About this task: Filter this material down to the lines that contain the string "images", and return those lines.
[Start of section]
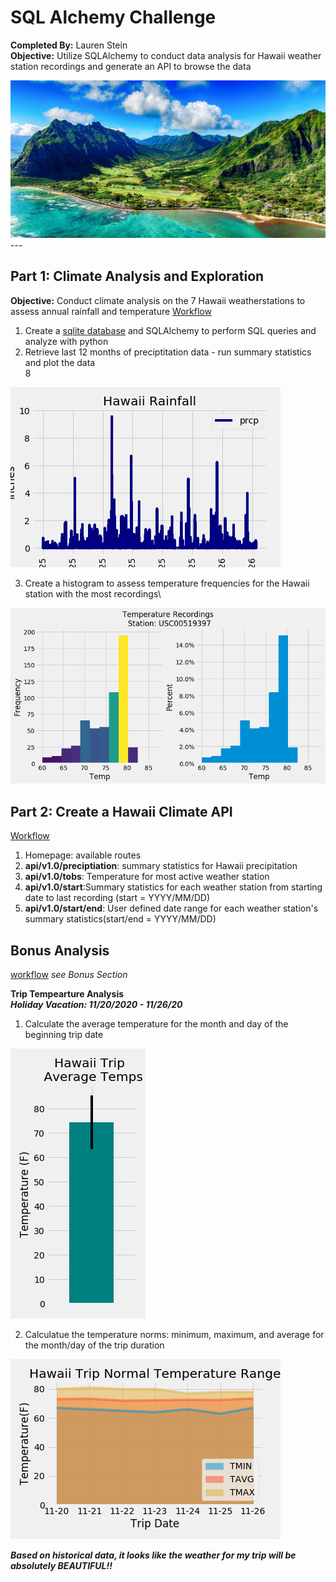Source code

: # SQL Alchemy Challenge
**Completed By:** Lauren Stein\
**Objective:** Utilize SQLAlchemy to conduct data analysis for Hawaii weather station recordings and generate an API to browse the data

<img src="images/hawaii.jpg">
---

## Part 1: Climate Analysis and Exploration
**Objective:** Conduct climate analysis on the 7 Hawaii weatherstations to assess annual rainfall and temperature
[Workflow](climate_starter.ipynb)

1. Create a [sqlite database](Resources/hawaii.sqlite) and SQLAlchemy to perform SQL queries and analyze with python
2. Retrieve last 12 months of preciptitation data - run summary statistics and plot the data\
8
<img src="images/hawaii_rainfall.png">

3. Create a histogram to assess temperature frequencies for the Hawaii station with the most recordings\

<img src="images/top_station_temp_heat.png">


## Part 2: Create a Hawaii Climate API
[Workflow](app.py)
1. Homepage: available routes
2. **api/v1.0/preciptiation**: summary statistics for Hawaii precipitation
3. **api/v1.0/tobs**: Temperature for most active weather station
4. **api/v1.0/start**:Summary statistics for each weather station from starting date to last recording (start = YYYY/MM/DD)
5. **api/v1.0/start/end**: User defined date range for each weather station's summary statistics(start/end = YYYY/MM/DD)

## Bonus Analysis
[workflow](climate_starter.ipynb) _see Bonus Section_

**Trip Tempearture Analysis**\
***Holiday Vacation: 11/20/2020 - 11/26/20***
1. Calculate the average temperature for the month and day of the beginning trip date
<img src= "images/hawaii_trip_avg.png">

2. Calculatue the temperature norms: minimum, maximum, and average for the month/day of the trip duration
<img src= "images/hawaii_trip_norms.png">

***Based on historical data, it looks like the weather for my trip will be absolutely BEAUTIFUL!!***
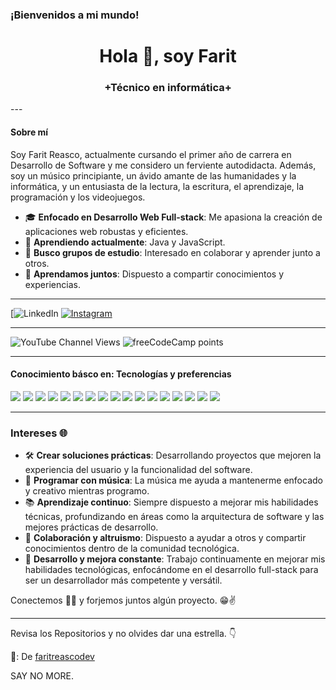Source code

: ### ¡Bienvenidos a mi mundo!
<h1 align="center">Hola 👋, soy Farit</h1>
<h3 align="center">+Técnico en informática+</h3>
---

#### Sobre mí

Soy Farit Reasco, actualmente cursando el primer año de carrera en Desarrollo de Software y me considero un ferviente autodidacta. Además, soy un músico principiante, un ávido amante de las humanidades y la informática, y un entusiasta de la lectura, la escritura, el aprendizaje, la programación y los videojuegos.

- 🎓 **Enfocado en Desarrollo Web Full-stack**: Me apasiona la creación de aplicaciones web robustas y eficientes.
- 🌱 **Aprendiendo actualmente**: Java y JavaScript.
- 👯 **Busco grupos de estudio**: Interesado en colaborar y aprender junto a otros.
- 💬 **Aprendamos juntos**: Dispuesto a compartir conocimientos y experiencias.

---

[![LinkedIn](www.linkedin.com/in/farit-reasco-5373a026b)
[![Instagram](https://img.shields.io/badge/-INSTAGRAM-E4405F?style=for-the-badge&logo=instagram&logoColor=white)](https://www.instagram.com/farit_reasco_dev/)

---

![YouTube Channel Views](https://img.shields.io/youtube/channel/views/UCPKYqx75xzlVqhzMZS9u9yg)
![freeCodeCamp points](https://img.shields.io/freecodecamp/points/faritreascodev)

---

#### Conocimiento básco en: Tecnologías y preferencias

<img src="http://img.shields.io/badge/-VS%20Code-007ACC?style=flat&logo=visual%20studio%20code&logoColor=white"> <img src = "https://img.shields.io/badge/-HTML5-E34F26?style=flat&logo=html5&logoColor=white"> 
<img src = "https://img.shields.io/badge/-CSS3-1572B6?style=flat&logo=css3&logoColor=white">
<img src="https://img.shields.io/badge/-JavaScript-eed718?style=flat&logo=javascript&logoColor=ffffff">
<img src="https://img.shields.io/badge/-Bootstrap-563D7C?style=flat&logo=bootstrap&logoColor=white">
<img src="https://img.shields.io/badge/-Sass-cc6699?style=flat&logo=sass&logoColor=ffffff">
<img src="https://img.shields.io/badge/-Node.js-3C873A?style=flat&logo=Node.js&logoColor=white">
<img src="https://img.shields.io/badge/-React-000000?style=flat&logo=react&logoColor=00c8ff"> <img src="https://img.shields.io/badge/-MongoDB-4DB33D?style=flat&logo=mongodb&logoColor=FFFFFF">
<img src="https://img.shields.io/badge/-Express.js-787878?style=flat">
<img src="https://img.shields.io/badge/-WordPress-blue?style=flat&logo=wordpress">
<img src="https://img.shields.io/badge/-MySQL-F29111?style=flat&logo=mysql&logoColor=FFFFFF">
<img src="http://img.shields.io/badge/-Git-F1502F?style=flat&logo=git&logoColor=FFFFFF">
<img src="http://img.shields.io/badge/-Github-000000?style=flat&logo=github&logoColor=FFFFFF">
<img src="http://img.shields.io/badge/-Java-F89820?style=flat&logo=java&logoColor=white">
<img src="https://img.shields.io/badge/-C%20&%20C++-00599C?style=flat&logo=c%2B%2B&logoColor=ffffff">
<img src="https://img.shields.io/badge/-Python-3DAD4B?style=flat&logo=python&logoColor=white">

---

### Intereses 🌐

- 🛠️ **Crear soluciones prácticas**: Desarrollando proyectos que mejoren la experiencia del usuario y la funcionalidad del software.
- 🎵 **Programar con música**: La música me ayuda a mantenerme enfocado y creativo mientras programo.
- 📚 **Aprendizaje continuo**: Siempre dispuesto a mejorar mis habilidades técnicas, profundizando en áreas como la arquitectura de software y las mejores prácticas de desarrollo.
- 🤝 **Colaboración y altruismo**: Dispuesto a ayudar a otros y compartir conocimientos dentro de la comunidad tecnológica.
- 🚀 **Desarrollo y mejora constante**: Trabajo continuamente en mejorar mis habilidades tecnológicas, enfocándome en el desarrollo full-stack para ser un desarrollador más competente y versátil.

Conectemos 👨‍💻 y forjemos juntos algún proyecto. 😁✌

---

Revisa los Repositorios y no olvides dar una estrella. 👇

🌟: De [faritreascodev](https://github.com/faritreascodev)

SAY NO MORE.
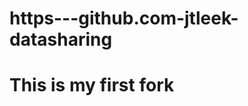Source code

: https---github.com-jtleek-datasharing
=====================================
# This is my first fork
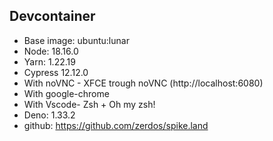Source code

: ## Devcontainer

- Base image: ubuntu:lunar
- Node: 18.16.0
- Yarn: 1.22.19
- Cypress 12.12.0
- With noVNC - XFCE trough noVNC (http://localhost:6080)
- With google-chrome
- With Vscode- Zsh + Oh my zsh!
- Deno: 1.33.2
- github: https://github.com/zerdos/spike.land
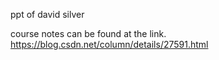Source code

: ppt of david silver

course notes can be found at the link. https://blog.csdn.net/column/details/27591.html
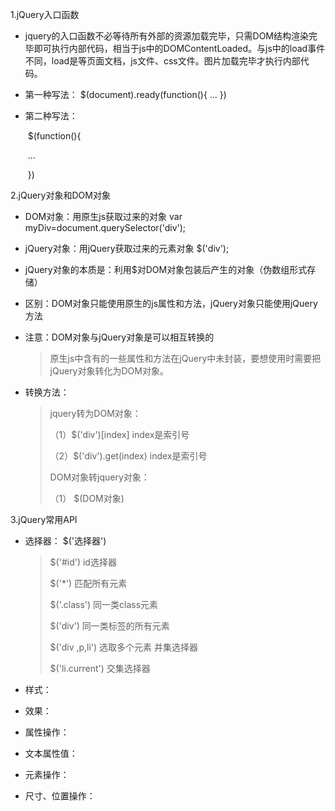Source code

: 1.jQuery入口函数

- jquery的入口函数不必等待所有外部的资源加载完毕，只需DOM结构渲染完毕即可执行内部代码，相当于js中的DOMContentLoaded。与js中的load事件不同，load是等页面文档，js文件、css文件。图片加载完毕才执行内部代码。

- 第一种写法：
  		$(document).ready(function(){
               ...
  		})

- 第二种写法：

  ​       $(function(){

  ​		   ...

  ​      })

2.jQuery对象和DOM对象

- DOM对象：用原生js获取过来的对象      var myDiv=document.querySelector('div');

- jQuery对象：用jQuery获取过来的元素对象       $('div');

- jQuery对象的本质是：利用$对DOM对象包装后产生的对象（伪数组形式存储）

- 区别：DOM对象只能使用原生的js属性和方法，jQuery对象只能使用jQuery方法

- 注意：DOM对象与jQuery对象是可以相互转换的

  > 原生js中含有的一些属性和方法在jQuery中未封装，要想使用时需要把jQuery对象转化为DOM对象。

- 转换方法：

  > jquery转为DOM对象：
  >
  > （1）$('div')[index]           index是索引号
  >
  > （2）$('div').get(index)     index是索引号
  >
  > 
  >
  > DOM对象转jquery对象：
  >
  >    （1） $(DOM对象)



3.jQuery常用API

- 选择器： $('选择器')    

  > $('#id')   		 id选择器
  >
  > $('*')     		 匹配所有元素
  >
  > $('.class')		同一类class元素
  >
  > $('div')			同一类标签的所有元素
  >
  > $('div ,p,li')	 选取多个元素   并集选择器
  >
  > $('li.current')  交集选择器

- 样式：

- 效果：

- 属性操作：

- 文本属性值：

- 元素操作：

- 尺寸、位置操作：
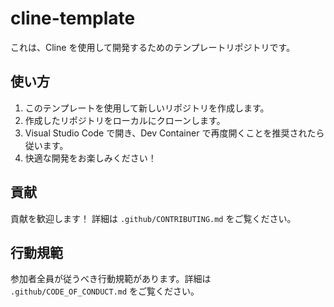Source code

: # cline-template

これは、Cline を使用して開発するためのテンプレートリポジトリです。

## 使い方

1.  このテンプレートを使用して新しいリポジトリを作成します。
2.  作成したリポジトリをローカルにクローンします。
3.  Visual Studio Code で開き、Dev Container で再度開くことを推奨されたら従います。
4.  快適な開発をお楽しみください！

## 貢献

貢献を歓迎します！ 詳細は `.github/CONTRIBUTING.md` をご覧ください。

## 行動規範

参加者全員が従うべき行動規範があります。詳細は `.github/CODE_OF_CONDUCT.md` をご覧ください。
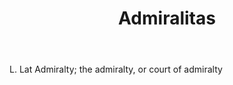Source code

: ---
title: Admiralitas
letter: A
permalink: "/definitions/bld-admiralitas.html"
body: L. Lat Admiralty; the admiralty, or court of admiralty
published_at: '2018-07-07'
source: Black's Law Dictionary 2nd Ed (1910)
layout: post
---
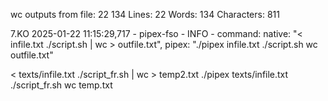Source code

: wc outputs from file: 22 134 
Lines: 22
Words: 134
Characters: 811

7.KO 2025-01-22 11:15:29,717 - pipex-fso - INFO - command: native: "< infile.txt ./script.sh | wc > outfile.txt", pipex: "./pipex infile.txt ./script.sh wc outfile.txt"

< texts/infile.txt ./script_fr.sh | wc > temp2.txt
./pipex texts/infile.txt ./script_fr.sh wc temp.txt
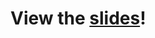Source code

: # View the [slides](https://cdn.rawgit.com/jupyterday-atlanta-2016/welcome/b6ced3124811d74ca9d0441d9b82853e6273a401/index.html)! 
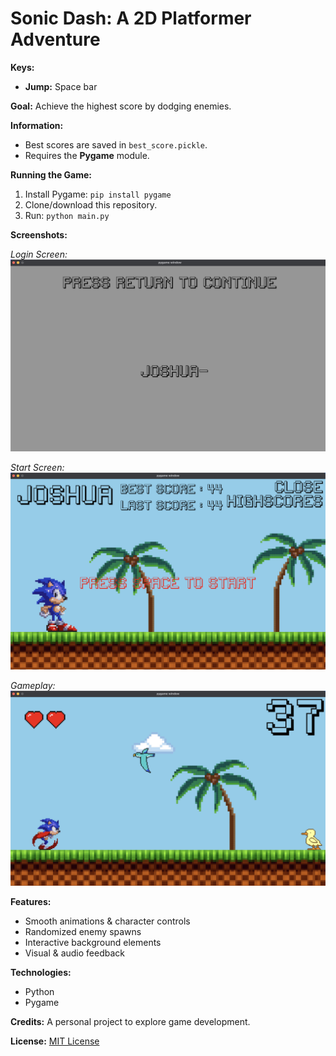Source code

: # Sonic Dash: A 2D Platformer Adventure

**Keys:**
- **Jump:** Space bar

**Goal:**
Achieve the highest score by dodging enemies.

**Information:**
- Best scores are saved in `best_score.pickle`.
- Requires the **Pygame** module.

**Running the Game:**
1. Install Pygame: `pip install pygame`
2. Clone/download this repository.
3. Run: `python main.py`

**Screenshots:**

*Login Screen:*
![Login Screen](images/login_screen.JPG)

*Start Screen:*
![Start Screen](images/start_screen.JPG)

*Gameplay:*
![Gameplay](images/game_play.JPG)

**Features:**
- Smooth animations & character controls
- Randomized enemy spawns
- Interactive background elements
- Visual & audio feedback

**Technologies:**
- Python
- Pygame

**Credits:**
A personal project to explore game development.

**License:**
[MIT License](LICENSE)
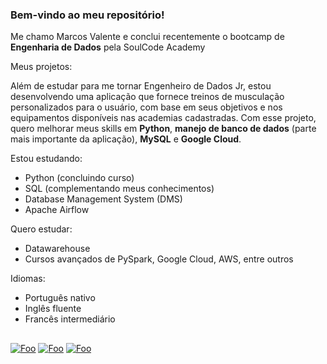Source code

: ### Bem-vindo ao meu repositório!

Me chamo Marcos Valente e conclui recentemente o bootcamp de **Engenharia de Dados** pela SoulCode Academy

Meus projetos:

Além de estudar para me tornar Engenheiro de Dados Jr, estou desenvolvendo uma aplicação que fornece treinos de musculação personalizados para o usuário, com base em seus objetivos e nos equipamentos disponíveis nas academias cadastradas. Com esse projeto, quero melhorar meus skills em **Python**, **manejo de banco de dados** (parte mais importante da aplicação), **MySQL** e **Google Cloud**.

Estou estudando:
* Python (concluindo curso)
* SQL (complementando meus conhecimentos)
* Database Management System (DMS)
* Apache Airflow

Quero estudar:
* Datawarehouse
* Cursos avançados de PySpark, Google Cloud, AWS, entre outros

Idiomas:
* Português nativo
* Inglês fluente
* Francês intermediário

##
[![Foo](https://img.shields.io/badge/Gmail-D14836?style=for-the-badge&logo=gmail&logoColor=white)](mailto:marcos.valente.c@gmail.com)
[![Foo](https://img.shields.io/badge/LinkedIn-0077B5?style=for-the-badge&logo=linkedin&logoColor=white)](https://www.linkedin.com/in/marcosvalentec)
[![Foo](https://img.shields.io/badge/WhatsApp-25D366?style=for-the-badge&logo=whatsapp&logoColor=white)](https://wa.me/5513981540040)
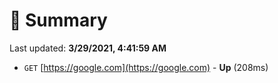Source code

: # 📖 Summary
Last updated: **3/29/2021, 4:41:59 AM**

- `GET` [https://google.com](https://google.com) - **Up** (208ms)
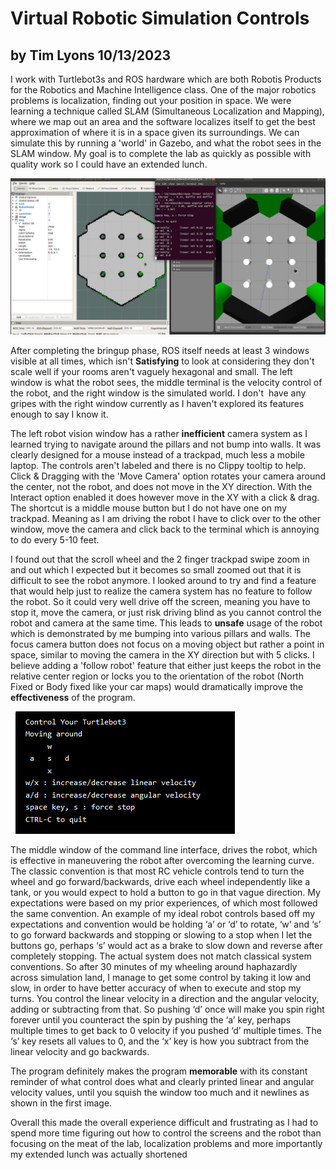 # Virtual Robotic Simulation Controls
## by Tim Lyons 10/13/2023
I work with Turtlebot3s and ROS hardware which are both Robotis Products for the Robotics and Machine Intelligence class. One of the major robotics problems is localization, finding out your position in space. We were learning a technique called SLAM (Simultaneous Localization and Mapping), where we map out an area and the software localizes itself to get the best approximation of where it is in a space given its surroundings. We can simulate this by running a 'world' in Gazebo, and what the robot sees in the SLAM window. My goal is to complete the lab as quickly as possible with quality work so I could have an extended lunch. 

![Image 1](../assets/3window.png)

After completing the bringup phase, ROS itself needs at least 3 windows visible at all times, which isn't **Satisfying** to look at considering they don't scale well if your rooms aren't vaguely hexagonal and small. The left window is what the robot sees, the middle terminal is the velocity control of the robot, and the right window is the simulated world. I don't  have any gripes with the right window currently as I haven't explored its features enough to say I know it.

The left robot vision window has a rather **inefficient** camera system as I learned trying to navigate around the pillars and not bump into walls. It was clearly designed for a mouse instead of a trackpad, much less a mobile laptop. The controls aren't labeled and there is no Clippy tooltip to help. Click & Dragging with the 'Move Camera' option rotates your camera around the center, not the robot, and does not move in the XY direction. With the Interact option enabled it does however move in the XY with a click & drag. The shortcut is a middle mouse button but I do not have one on my trackpad. Meaning as I am driving the robot I have to click over to the other window, move the camera and click back to the terminal which is annoying to do every 5-10 feet.

I found out that the scroll wheel and the 2 finger trackpad swipe zoom in and out which I expected but it becomes so small zoomed out that it is difficult to see the robot anymore. I looked around to try and find a feature that would help just to realize the camera system has no feature to follow the robot. So it could very well drive off the screen, meaning you have to stop it, move the camera, or just risk driving blind as you cannot control the robot and camera at the same time. This leads to **unsafe** usage of the robot which is demonstrated by me bumping into various pillars and walls. The focus camera button does not focus on a moving object but rather a point in space, similar to moving the camera in the XY direction but with 5 clicks. I believe adding a 'follow robot' feature that either just keeps the robot in the relative center region or locks you to the orientation of the robot (North Fixed or Body fixed like your car maps) would dramatically improve the **effectiveness** of the program.

![Image 2](../assets/command.png)

The middle window of the command line interface, drives the robot, which is effective in maneuvering the robot after overcoming the learning curve. The classic convention is that most RC vehicle controls tend to turn the wheel and go forward/backwards, drive each wheel independently like a tank, or you would expect to hold a button to go in that vague direction. My expectations were based on my prior experiences, of which most followed the same convention. An example of my ideal robot controls based off my expectations and convention would be holding ‘a’ or ‘d’ to rotate, ‘w’ and ‘s’ to go forward backwards and stopping or slowing to a stop when I let the buttons go, perhaps ‘s’ would act as a brake to slow down and reverse after completely stopping. The actual system does not match classical system conventions. So after 30 minutes of my wheeling around haphazardly across simulation land, I manage to get some control by taking it low and slow, in order to have better accuracy of when to execute and stop my turns. You control the linear velocity in a direction and the angular velocity, adding or subtracting from that. So pushing ‘d’ once will make you spin right forever until you counteract the spin by pushing the ‘a’ key, perhaps multiple times to get back to 0 velocity if you pushed ‘d’ multiple times. The ‘s’ key resets all values to 0, and the ‘x’ key is how you subtract from the linear velocity and go backwards. 

The program definitely makes the program **memorable** with its constant reminder of what control does what and clearly printed linear and angular velocity values, until you squish the window too much and it newlines as shown in the first image.

Overall this made the overall experience difficult and frustrating as I had to spend more time figuring out how to control the screens and the robot than focusing on the meat of the lab, localization problems and more importantly my extended lunch was actually shortened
[End of section]
Result:
<img src="images/hawaii.jpg">
<img src="images/hawaii_rainfall.png">
<img src="images/top_station_temp_heat.png">
<img src= "images/hawaii_trip_avg.png">
<img src= "images/hawaii_trip_norms.png">
![Login Screen](images/login_screen.JPG)
![Start Screen](images/start_screen.JPG)
![Gameplay](images/game_play.JPG)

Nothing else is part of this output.